# 1. Info

Notebook with all the code needed to solve the homework for the third week of the machine learning zoomcamp.

## Install the required libraries

In [41]:
import pandas as pd
import numpy as np

from sklearn.model_selection import train_test_split # SplitData
from sklearn.metrics import mutual_info_score #MI
from sklearn.preprocessing import OneHotEncoder # OneHotEncoding
from sklearn.linear_model import LogisticRegression
from sklearn.metrics import accuracy_score
from sklearn.feature_extraction import DictVectorizer
from sklearn.linear_model import Ridge
from sklearn.metrics import mean_squared_error

## Getting the data

 
For this homework, we'll use the Car price dataset. Download it from here.

In [2]:
# !wget https://raw.githubusercontent.com/alexeygrigorev/mlbookcamp-code/master/chapter-02-car-price/data.csv

We'll keep working with the MSRP variable, and we'll transform it to a classification task.

## Features

For the rest of the homework, you'll need to use only these columns:

* Make
* Model
* Year
* Engine HP
* Engine Cylinders
* Transmission Type
* Vehicle Style
* highway MPG
* city mpg

## Data preparation

Select only the features from above and transform their names using next line:

__data.columns = data.columns.str.replace(' ', '_').str.lower()__

Fill in the missing values of the selected features with 0.

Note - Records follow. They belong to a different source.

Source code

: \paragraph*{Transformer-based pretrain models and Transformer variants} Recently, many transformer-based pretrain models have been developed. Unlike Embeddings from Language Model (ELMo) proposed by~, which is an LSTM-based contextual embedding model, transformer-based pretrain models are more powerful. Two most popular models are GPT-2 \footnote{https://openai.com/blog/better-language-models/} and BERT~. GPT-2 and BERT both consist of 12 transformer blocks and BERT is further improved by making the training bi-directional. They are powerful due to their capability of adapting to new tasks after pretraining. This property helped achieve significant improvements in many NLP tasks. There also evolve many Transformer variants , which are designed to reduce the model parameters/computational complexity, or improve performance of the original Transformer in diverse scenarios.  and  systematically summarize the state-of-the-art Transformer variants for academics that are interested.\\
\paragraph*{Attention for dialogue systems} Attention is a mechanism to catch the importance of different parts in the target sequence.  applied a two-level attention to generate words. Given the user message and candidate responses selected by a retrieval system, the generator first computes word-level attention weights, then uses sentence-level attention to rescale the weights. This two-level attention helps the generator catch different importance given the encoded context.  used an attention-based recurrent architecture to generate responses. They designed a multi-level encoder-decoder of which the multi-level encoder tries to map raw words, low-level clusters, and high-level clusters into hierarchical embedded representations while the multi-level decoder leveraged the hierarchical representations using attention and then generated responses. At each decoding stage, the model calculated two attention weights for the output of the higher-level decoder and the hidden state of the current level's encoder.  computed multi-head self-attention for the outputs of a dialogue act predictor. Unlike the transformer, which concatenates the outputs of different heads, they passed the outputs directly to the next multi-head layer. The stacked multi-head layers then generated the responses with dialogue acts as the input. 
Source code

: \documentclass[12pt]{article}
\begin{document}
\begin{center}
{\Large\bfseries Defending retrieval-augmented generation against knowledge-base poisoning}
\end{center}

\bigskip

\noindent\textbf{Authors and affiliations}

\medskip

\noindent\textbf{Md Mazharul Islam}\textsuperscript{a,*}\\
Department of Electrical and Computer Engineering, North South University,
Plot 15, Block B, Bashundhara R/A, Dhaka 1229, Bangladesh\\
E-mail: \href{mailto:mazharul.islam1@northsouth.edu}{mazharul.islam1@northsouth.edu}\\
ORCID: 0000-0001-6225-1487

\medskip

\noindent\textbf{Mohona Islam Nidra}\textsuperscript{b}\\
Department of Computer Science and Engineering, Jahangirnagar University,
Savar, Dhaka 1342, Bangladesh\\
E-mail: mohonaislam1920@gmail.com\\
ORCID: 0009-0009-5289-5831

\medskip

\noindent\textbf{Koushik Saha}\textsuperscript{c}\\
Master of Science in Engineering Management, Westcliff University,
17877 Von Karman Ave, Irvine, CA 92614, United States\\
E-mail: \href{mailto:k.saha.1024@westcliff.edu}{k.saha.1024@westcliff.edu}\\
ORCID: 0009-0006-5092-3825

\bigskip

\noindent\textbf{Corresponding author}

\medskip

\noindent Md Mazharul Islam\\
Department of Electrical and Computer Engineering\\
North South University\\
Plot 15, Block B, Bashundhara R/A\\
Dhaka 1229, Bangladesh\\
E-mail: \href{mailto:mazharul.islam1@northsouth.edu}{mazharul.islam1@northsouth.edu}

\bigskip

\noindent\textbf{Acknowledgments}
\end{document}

Rename MSRP variable to price.

In [3]:
data = pd.read_csv('./data.csv')

In [4]:
data.columns = data.columns.str.replace(' ','_').str.lower()

In [5]:
df = data[['make','model','year','engine_hp','engine_cylinders','transmission_type','vehicle_style','highway_mpg','city_mpg','msrp']].copy()

In [6]:
df = df.rename(columns={'msrp':'price'})

In [7]:
df.fillna(0, inplace=True)

# Question 1

What is the most frequent observation (mode) for the column transmission_type?

* AUTOMATIC
* MANUAL
* AUTOMATED_MANUAL
* DIRECT_DRIVE

In [8]:
df['transmission_type'].value_counts()

AUTOMATIC           8266
MANUAL              2935
AUTOMATED_MANUAL     626
DIRECT_DRIVE          68
UNKNOWN               19
Name: transmission_type, dtype: int64

The most frequent observation is __Automatic__.

# Question 2

Create the correlation matrix for the numerical features of your dataset. In a correlation matrix, you compute the correlation coefficient between every pair of features in the dataset.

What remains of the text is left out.